Taken together, the show and the catalog made for a multivalent and insightful read of the Enlightenment. Appropriately chosen to illustrate the curatorial prompt, Jacques-Fabien Gautier d’Agoty’s colorful mezzotint Muscles of the Back (1746) echoes the call to scrutinize (human) nature, while also alluding to the cruelty and contradictions embedded in this process. Looking at d’Agoty’s woman, skinned and laid bare, one cannot help but think of the Sadean excesses reached by eighteenth-century imagination, as well as to those dehumanizing operations unfolding outside the confines of the printed page. In the second room of the show, an oval display featuring ephemera, such as royal ball invitations, receipts, and lottery tickets, appeared to be unrelated to the gravity of these questions, as if belonging to a different world.
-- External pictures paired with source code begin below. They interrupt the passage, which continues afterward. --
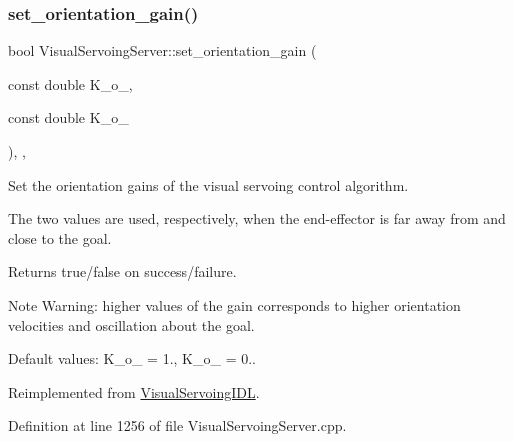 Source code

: \mbox{\label{classVisualServoingServer_a19bdb0b44a8b556bad599dc03fca5f3f}} 
\subsubsection{\texorpdfstring{set\+\_\+orientation\+\_\+gain()}{set\_orientation\_gain()}}
{\footnotesize\ttfamily bool Visual\+Servoing\+Server\+::set\+\_\+orientation\+\_\+gain (\begin{DoxyParamCaption}\item[{const double}]{K\+\_\+o\+\_,  }\item[{const double}]{K\+\_\+o\+\_ }\end{DoxyParamCaption})\hspace{0.3cm}{\ttfamily [override]}, {\ttfamily [protected]}, {\ttfamily [virtual]}}



Set the orientation gains of the visual servoing control algorithm. 

The two values are used, respectively, when the end-\/effector is far away from and close to the goal. \begin{DoxyReturn}{Returns}
true/false on success/failure. 
\end{DoxyReturn}
\begin{DoxyNote}{Note}
Warning\+: higher values of the gain corresponds to higher orientation velocities and oscillation about the goal. 

Default values\+: K\+\_\+o\+\_ = 1., K\+\_\+o\+\_ = 0.. 
\end{DoxyNote}


Reimplemented from \hyperlink{classVisualServoingIDL_a63069a57bf0a190f0d76b5c0eba694fb}{Visual\+Servoing\+I\+DL}.



Definition at line 1256 of file Visual\+Servoing\+Server.\+cpp.

\mbox{\label{classVisualServoingServer_a7d8c034f8a133f13ba9b4060ebcaf4bb}}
Lined with a mirror backdrop, this custom-made frame, exquisitely designed by assistant director of Exhibitions Elie Glyn, blended the objects with a reflection of the visitors in the room. This gesture underscores what scholars, following philosopher Jürgen Habermas, have described as the rise of a public sphere in the Enlightenment (The Structural Transformation of the Public Sphere: An Inquiry into a Category of Bourgeois Society, Massachusetts: MIT Press, 1989). Looking at it, I wondered whether one could recognize the source of the contradictions that this exhibition invited us to consider. After all, when Reverend Zöllner asked “What is the Enlightenment?” Foucault responded: “Casting light to our fragmented self.”